Regression Using Bayesian Methods
Depending on the context, regression can imply a variety of statistical and methodological purposes.
Statisticians use the term regression pretty loosely.
At its simplest, the term refers to the average of the products of the corresponding z-scores—a.k.a., the Pearson correlation coefficient. At its oldest, the term refers to the tendency of sons’ heights to regress toward the mean of their fathers’ heights. When applied to categories such as method of transportation, brand of car, or the presence of a defect in a manufactured product, it’s usually called logistic regression. When particular types of coding schemes are applied to independent variables, which are manipulated by the researcher and not merely observed, it’s often termed the general linear model. And in a true experimental design, the purpose of regression analysis is not simply to predict but, more typically, to explain. Depending on the context, then, regression can imply a variety of statistical and methodological purposes.
Regression à la Bayes
So it shouldn’t be at all surprising that the Bayesian approach to regression looks very different from the frequentist approach. Suppose that you want to better understand the relationship between the amount of fat consumed by adults during a year and the amount of low density lipoproteins (LDL) cholesterol found in blood samples from similar adults at the year’s end.

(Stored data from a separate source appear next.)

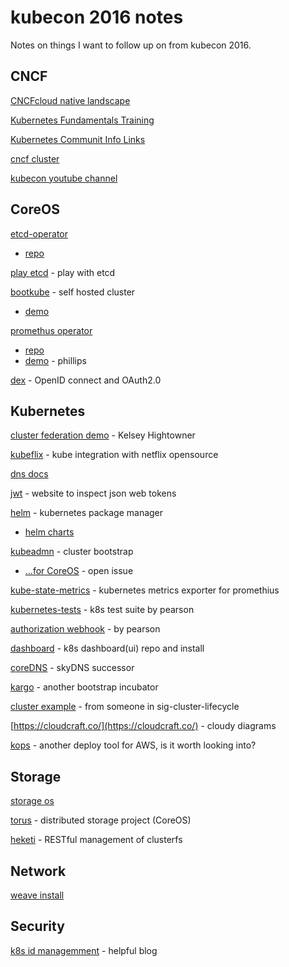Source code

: # kubecon 2016 notes
Notes on things I want to follow up on from kubecon 2016.

## CNCF

[CNCFcloud native landscape](https://github.com/cncf/landscape/blob/master/cn-landscape-0.9.pdf)

[Kubernetes Fundamentals Training](https://www.cncf.io/blog/2016/11/08/cncf-partners-linux-foundation-launch-new-kubernetes-certification-training-managed-service-provider-program)

[Kubernetes Communit Info Links](https://github.com/kubernetes/community/blob/master/README.md#slack-chat)

[cncf cluster](https://www.cncf.io/cluster)

[kubecon youtube channel](https://www.youtube.com/playlist?list=PLj6h78yzYM2PqgIGU1Qmi8nY7dqn9PCr4)

## CoreOS

[etcd-operator](https://coreos.com/blog/introducing-the-etcd-operator.html)

- [repo](https://github.com/coreos/etcd-operator)

[play etcd](http://play.etcd.io/) - play with etcd

[bootkube](https://github.com/kubernetes-incubator/bootkube) - self hosted cluster

- [demo](https://github.com/coreos/coreos-baremetal/blob/master/Documentation/bootkube.md)

[promethus operator](https://coreos.com/blog/the-prometheus-operator.html)

- [repo](https://github.com/coreos/prometheus-operator)
- [demo](https://github.com/philips/etcd-prometheus-operator-demo) - phillips

[dex](https://github.com/coreos/dex) - OpenID connect and OAuth2.0

## Kubernetes

[cluster federation demo](https://github.com/kubernetes-incubator/bootkube) - Kelsey Hightowner

[kubeflix](https://github.com/fabric8io/kubeflix) - kube integration with netflix opensource

[dns docs](http://kubernetes.io/docs/admin/dns/)

[jwt](https://jwt.io/) - website to inspect json web tokens

[helm](https://github.com/kubernetes/helm) - kubernetes package manager

- [helm charts](https://github.com/helm/charts)

[kubeadmn](http://kubernetes.io/docs/admin/kubeadm/) - cluster bootstrap

- [...for CoreOS](http://kubernetes.io/docs/admin/kubeadm/) - open issue

[kube-state-metrics](https://github.com/kubernetes/kube-state-metrics/blob/master/README.md) - kubernetes metrics exporter for promethius

[kubernetes-tests](https://github.com/pearsontechnology/kubernetes-tests) - k8s test suite by pearson

[authorization webhook](https://github.com/pearsontechnology/bitesize-authz-webhook) - by pearson

[dashboard](https://github.com/kubernetes/dashboard) - k8s dashboard(ui) repo and install

[coreDNS](https://github.com/miekg/coredns) - skyDNS successor

[kargo](https://github.com/kubernetes-incubator/kargo) - another bootstrap incubator

[cluster example](https://github.com/nitinmidha/kube-cluster) - from someone in sig-cluster-lifecycle

[https://cloudcraft.co/](https://cloudcraft.co/) - cloudy diagrams

[kops](https://github.com/kubernetes/kops) - another deploy tool for AWS, is it worth looking into?

## Storage

[storage os](http://storageos.com/)

[torus](https://github.com/coreos/torus) - distributed storage project (CoreOS)

[heketi](https://github.com/heketi/heketi) - RESTful management of clusterfs

## Network

[weave install](http://git.io/weave-kube)

## Security

[k8s id managemment](https://github.com/TremoloSecurity/wiki/blob/master/kubernetes.md) -  helpful blog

Assuming that you have no insurmountable difficulties with the acquisition of good data, you’re set up to quantify the relationship between LDL and fat consumption. Just about any application designed to return numeric analyses will provide you with the summary statistics you’re after:
Correlation coefficient. A number between –1.0 and +1.0 that expresses the direction and the strength of relationship between two variables. A correlation of 1.0 describes a perfect and positive relationship, such as height in inches with height in centimeters. A correlation of –1.0 describes a perfect negative relationship. An example of a perfect negative relationship is the correlation between the number of correct answers on a test with the number of incorrect answers on that same test.
R2. The square of the correlation between a predicted variable and one or more predictor variables. I believe that usage calls for the abbreviation to be capitalized (R2) with more than one predictor, and lowercase (r2) with just one predictor.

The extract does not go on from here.